From: Richard Wordingham (email@example.com)
Date: Sun Jan 21 2007 - 15:39:19 CST
Mike wrote on Sunday, January 21, 2007 6:56 PM
> When I implemented collation, I needed to define code points for
> the various contractions that can occur. To avoid clashing with
> any private use code points, I chose to start allocating the con-
> tractions at 0x110000. This has worked quite nicely.
One problem with that solution is that it may work if you're working with
extensions of UTF-8 or extensions of UTF-32, but just doesn't work with
UTF-16. The other is that with the other two, especially extending UTF-8,
you are quite likely to fall foul of defensive code guarding against
impossible codepoints.
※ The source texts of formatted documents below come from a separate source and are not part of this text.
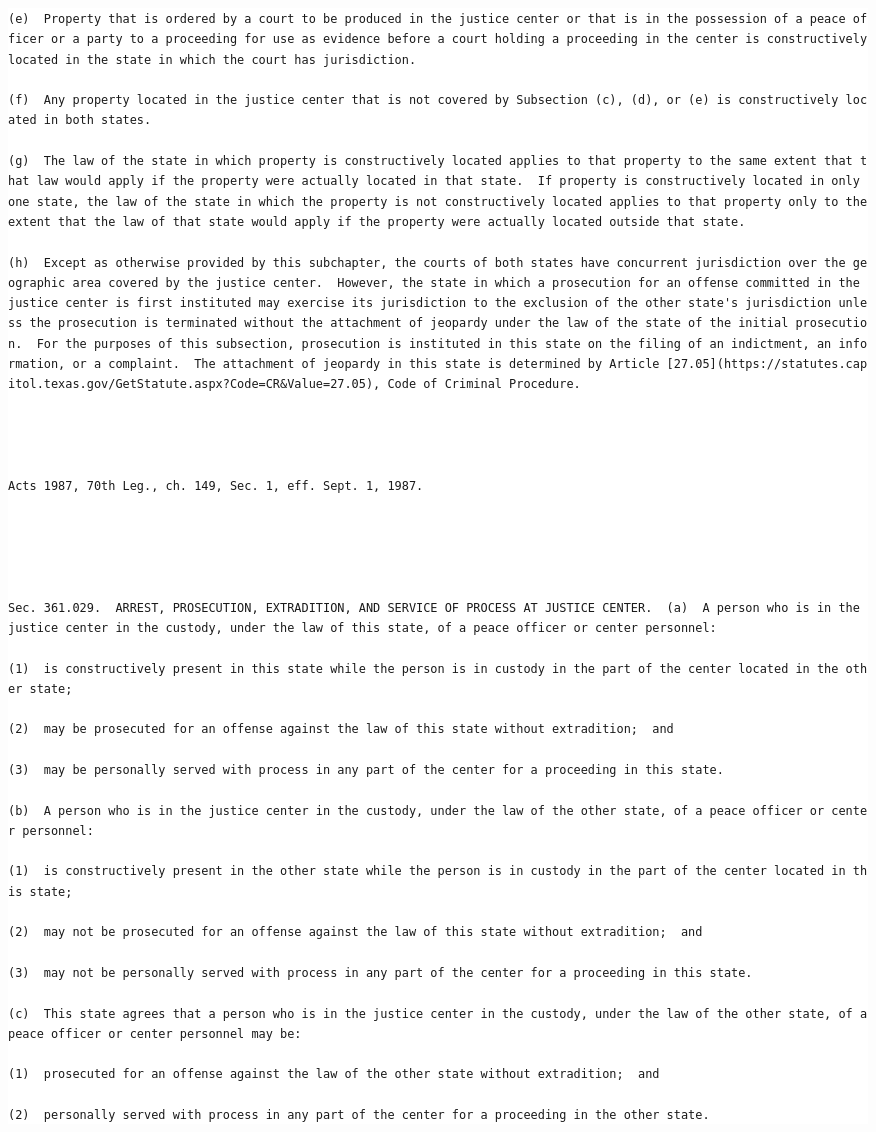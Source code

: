     (e)  Property that is ordered by a court to be produced in the justice center or that is in the possession of a peace officer or a party to a proceeding for use as evidence before a court holding a proceeding in the center is constructively located in the state in which the court has jurisdiction.
    
    (f)  Any property located in the justice center that is not covered by Subsection (c), (d), or (e) is constructively located in both states.
    
    (g)  The law of the state in which property is constructively located applies to that property to the same extent that that law would apply if the property were actually located in that state.  If property is constructively located in only one state, the law of the state in which the property is not constructively located applies to that property only to the extent that the law of that state would apply if the property were actually located outside that state.
    
    (h)  Except as otherwise provided by this subchapter, the courts of both states have concurrent jurisdiction over the geographic area covered by the justice center.  However, the state in which a prosecution for an offense committed in the justice center is first instituted may exercise its jurisdiction to the exclusion of the other state's jurisdiction unless the prosecution is terminated without the attachment of jeopardy under the law of the state of the initial prosecution.  For the purposes of this subsection, prosecution is instituted in this state on the filing of an indictment, an information, or a complaint.  The attachment of jeopardy in this state is determined by Article [27.05](https://statutes.capitol.texas.gov/GetStatute.aspx?Code=CR&Value=27.05), Code of Criminal Procedure.
    
    
    
    
    Acts 1987, 70th Leg., ch. 149, Sec. 1, eff. Sept. 1, 1987.
    
    
    
    
    
    Sec. 361.029.  ARREST, PROSECUTION, EXTRADITION, AND SERVICE OF PROCESS AT JUSTICE CENTER.  (a)  A person who is in the justice center in the custody, under the law of this state, of a peace officer or center personnel:
    
    (1)  is constructively present in this state while the person is in custody in the part of the center located in the other state;
    
    (2)  may be prosecuted for an offense against the law of this state without extradition;  and
    
    (3)  may be personally served with process in any part of the center for a proceeding in this state.
    
    (b)  A person who is in the justice center in the custody, under the law of the other state, of a peace officer or center personnel:
    
    (1)  is constructively present in the other state while the person is in custody in the part of the center located in this state;
    
    (2)  may not be prosecuted for an offense against the law of this state without extradition;  and
    
    (3)  may not be personally served with process in any part of the center for a proceeding in this state.
    
    (c)  This state agrees that a person who is in the justice center in the custody, under the law of the other state, of a peace officer or center personnel may be:
    
    (1)  prosecuted for an offense against the law of the other state without extradition;  and
    
    (2)  personally served with process in any part of the center for a proceeding in the other state.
It's a shame, for I had been about to suggest it.
There actually already is a division of the PUA in the BMP - the low end is
for end users and the high end is for system vendors and software
developers. What is lacking is a definition of when the boundary lies.
This principle seems to be generally followed. Of course, there is nothing
to stop end-users clashing - they will depend on fonts to keep the character
The big problem is 'agreements' which are more offers one cannot refuse.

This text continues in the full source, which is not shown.